- [DATA FOR THE TASK]:
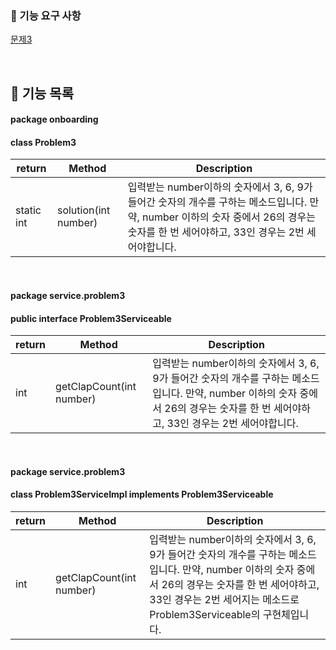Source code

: ### 🚀 기능 요구 사항

[문제3](../PROBLEM3.md)

<br>

## 📃 기능 목록

#### package onboarding

#### class Problem3

| return     | Method               | Description                                                  |
| ---------- | -------------------- | ------------------------------------------------------------ |
| static int | solution(int number) | 입력받는 number이하의 숫자에서 3, 6, 9가 들어간 숫자의 개수를 구하는 메소드입니다. 만약, number 이하의 숫자 중에서 26의 경우는 숫자를 한 번 세어야하고, 33인 경우는 2번 세어야합니다. |

<br>

#### package service.problem3

#### public interface Problem3Serviceable

| return | Method                   | Description                                                  |
| ------ | ------------------------ | ------------------------------------------------------------ |
| int    | getClapCount(int number) | 입력받는 number이하의 숫자에서 3, 6, 9가 들어간 숫자의 개수를 구하는 메소드입니다. 만약, number 이하의 숫자 중에서 26의 경우는 숫자를 한 번 세어야하고, 33인 경우는 2번 세어야합니다. |

<br>

#### package service.problem3

#### class Problem3ServiceImpl implements Problem3Serviceable

| return | Method                   | Description                                                  |
| ------ | ------------------------ | ------------------------------------------------------------ |
| int    | getClapCount(int number) | 입력받는 number이하의 숫자에서 3, 6, 9가 들어간 숫자의 개수를 구하는 메소드입니다. 만약, number 이하의 숫자 중에서 26의 경우는 숫자를 한 번 세어야하고, 33인 경우는 2번 세어지는 메소드로 Problem3Serviceable의 구현체입니다. |

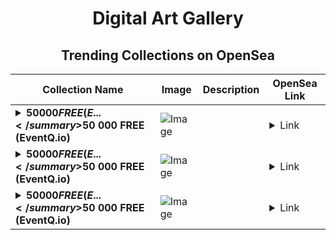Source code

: <div align="center">

# Digital Art Gallery

## Trending Collections on OpenSea

| Collection Name                       | Image                                                                                     | Description                       | OpenSea Link                                                                                          |
|---------------------------------------|-------------------------------------------------------------------------------------------|-----------------------------------|--------------------------------------------------------------------------------------------------------|
| **<details><summary>$50 000 FREE (E...</summary>$50 000 FREE (EventQ.io)</details>** | ![Image](https://i.seadn.io/s/raw/files/88f2d483983646933d9671c91dd81780.jpg?w=500&auto=format?w=200&auto=format) |  | <details><summary>Link</summary>[$50 000 FREE (EventQ.io)](https://opensea.io/collection/50-000-free-eventq-io-332)</details> |
| **<details><summary>$50 000 FREE (E...</summary>$50 000 FREE (EventQ.io)</details>** | ![Image](https://i.seadn.io/s/raw/files/88f2d483983646933d9671c91dd81780.jpg?w=500&auto=format?w=200&auto=format) |  | <details><summary>Link</summary>[$50 000 FREE (EventQ.io)](https://opensea.io/collection/50-000-free-eventq-io-331)</details> |
| **<details><summary>$50 000 FREE (E...</summary>$50 000 FREE (EventQ.io)</details>** | ![Image](https://i.seadn.io/s/raw/files/88f2d483983646933d9671c91dd81780.jpg?w=500&auto=format?w=200&auto=format) |  | <details><summary>Link</summary>[$50 000 FREE (EventQ.io)](https://opensea.io/collection/50-000-free-eventq-io-330)</details> |

</div>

- [ACTIVITY]:
Copy out every line of the data that includes the word "class".

- [OUTPUT FOR THIS EXERCISE]:
#### class Problem3
#### class Problem3ServiceImpl implements Problem3Serviceable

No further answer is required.